Dr. Kiran Garimella is the Associate Director for Genomic Medicine in the Data Sciences Platform at the Broad Institute. In this guest blog post, Kiran gives us an overview of MAS-ISO-seq: a new method for high-throughput long-read transcriptome sequencing, collaboratively developed with Dr. Aziz Al’Khafaji (Hacohen/Blainey labs); Jonn Smith (DSP), Dr. Mehrtash Babadi (DSP), and the help and support of many others at the Broad Institute.
You can see the data processing part of the MAS-ISO-seq method in action in the public Terra workspace created by the development team, which features a workflow going from raw PacBio output to properly segmented and filtered reads ready for analysis, configured to run on a publicly accessible example dataset.
Short reads (~150-200 bp) are the standard brush for painting a picture of gene expression activity. But long read bristles are much finer, revealing more detail than possible with short reads alone. PacBio instruments are capable of generating long (~15,000-25,000 bp) and accurate (~Q30) reads via circular consensus sequencing (aka “HiFi”). As the average gene transcript isoform lengths are only ~1,500 bp, most full-length isoforms are easily capturable. Long reads enable identification of alternatively/aberrantly spliced isoforms and gene fusions, comparison across samples and cell types, all without the need for de novo assembly or other complex reconstruction methodologies.

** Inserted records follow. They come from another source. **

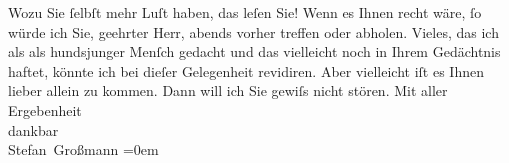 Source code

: \begin{ledgroupsized}[t]{13cm}
           \pstart
           Wozu Sie ſelbſt mehr Luſt haben, das leſen Sie!\pend
           \pstart
           Wenn es Ihnen recht wäre, ſo würde ich Sie, geehrter Herr, abends vorher treffen oder
               abholen.\pend
           \pstart
           Vieles, das ich als als hundsjunger Menſch gedacht und das vielleicht noch in Ihrem
                  {\pb}Gedächtnis haftet,
               könnte ich bei dieſer Gelegenheit revidiren. Aber vielleicht iſt es Ihnen lieber
               allein zu kommen. Dann will ich Sie gewiſs nicht stören.\pend
           \pstart
           Mit aller Ergebenheit{\\[\baselineskip]}dankbar{\\[\baselineskip]}\spacefill\mbox{Stefan Großmann}\pend
           \leftskip=0em{}
         
         \endnumbering{}\end{ledgroupsized}  \newcommand{\dateiname}{L01722}\newcommand{\titel}{Stefan Großmann an Arthur Schnitzler, 12. 10. 1907}\newcommand{\editorInnen}{ Martin Anton Müller und Gerd-Hermann Susen}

The downside, however, is yield: long read output is comparatively low, limiting their scalability and applicability to interesting biological problems.
On PacBio’s long read sequencing platforms specifically, yield is dictated by the number of active nanoscopic wells on each flowcell. The current flowcell design has around 3 to 6 million active wells, which generates an equal number of reads regardless of their length: you only get one read out per well, whether the transcript is 1,500 bp or 25,000 bp long.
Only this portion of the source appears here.